In Texas we have trees everywhere that grow these large softball size fruit, The textured pattern looks like a brain. We used to call them horse apples or brain apples. 

I decided to do some research on these and found the following link that explains that when you pick these and place them in centralized location in your home, it keeps away all kinds of pests like ants, silverfish, slugs, flies, mosquitos and spiders. Now I am going to go out and pick me about three or four for my little apartment and see how they do. Maybe they will work on keeping out the junebugs and spiders that sneak their way through my sliding glass door.

http://hedgeapple.com/

I hope this is useful to someone else as well. let me know how it works out for you.


----------



## ldc (Oct 11, 2006)

I grew up in New Jersey and there were lots of these around, and yes they did seem to keep bugs out!

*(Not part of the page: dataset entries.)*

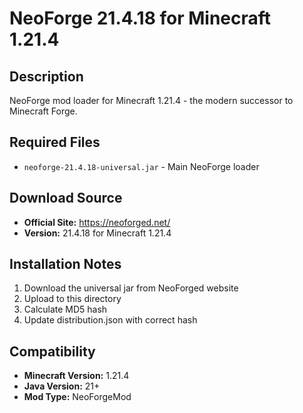 # NeoForge 21.4.18 for Minecraft 1.21.4

## Description
NeoForge mod loader for Minecraft 1.21.4 - the modern successor to Minecraft Forge.

## Required Files
- `neoforge-21.4.18-universal.jar` - Main NeoForge loader

## Download Source
- **Official Site:** https://neoforged.net/
- **Version:** 21.4.18 for Minecraft 1.21.4

## Installation Notes
1. Download the universal jar from NeoForged website
2. Upload to this directory
3. Calculate MD5 hash
4. Update distribution.json with correct hash

## Compatibility
- **Minecraft Version:** 1.21.4
- **Java Version:** 21+
- **Mod Type:** NeoForgeMod
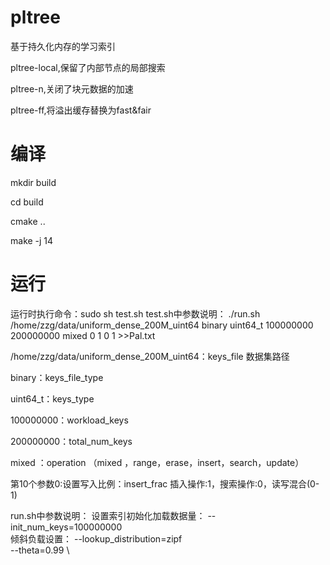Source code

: 
# pltree
基于持久化内存的学习索引

pltree-local,保留了内部节点的局部搜索

pltree-n,关闭了块元数据的加速

pltree-ff,将溢出缓存替换为fast&fair


# 编译

mkdir build

cd build

cmake ..

make -j 14

# 运行
运行时执行命令：sudo sh test.sh
test.sh中参数说明：
./run.sh /home/zzg/data/uniform_dense_200M_uint64 binary uint64_t 100000000 200000000 mixed 0 1 0 1 >>Pal.txt

/home/zzg/data/uniform_dense_200M_uint64：keys_file 数据集路径

binary：keys_file_type

uint64_t：keys_type

100000000：workload_keys

200000000：total_num_keys

mixed ：operation （mixed ，range，erase，insert，search，update）

第10个参数0:设置写入比例：insert_frac 插入操作:1，搜索操作:0，读写混合(0-1)

run.sh中参数说明：
设置索引初始化加载数据量：  --init_num_keys=100000000 \
倾斜负载设置：
--lookup_distribution=zipf \
--theta=0.99 \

They call them osage oranges up there. Thanks for posting this! ldc


----------



## Marcia in MT (May 11, 2002)

One of our local grocery stores started selling these, because one of the managers swears by them. They don't grow here and I don't know where they are being brought in from. They have been selling well, though.


----------



## GoatsRus (Jan 19, 2003)

We have them here and I don't know whether they keep the bugs away or not. Since they're usually around closer to winter, there's normally not as many bugs. So my theory is there would be no spiders, mosquitoes etc...anyways because of the cold weather. I tried them last year in my garage and didn't notice a difference.


----------



## COSunflower (Dec 4, 2006)

I read a book one time where the people put them all around the perimeter of their house outside next to the foundation to keep bugs out. I wonder if it really works???


----------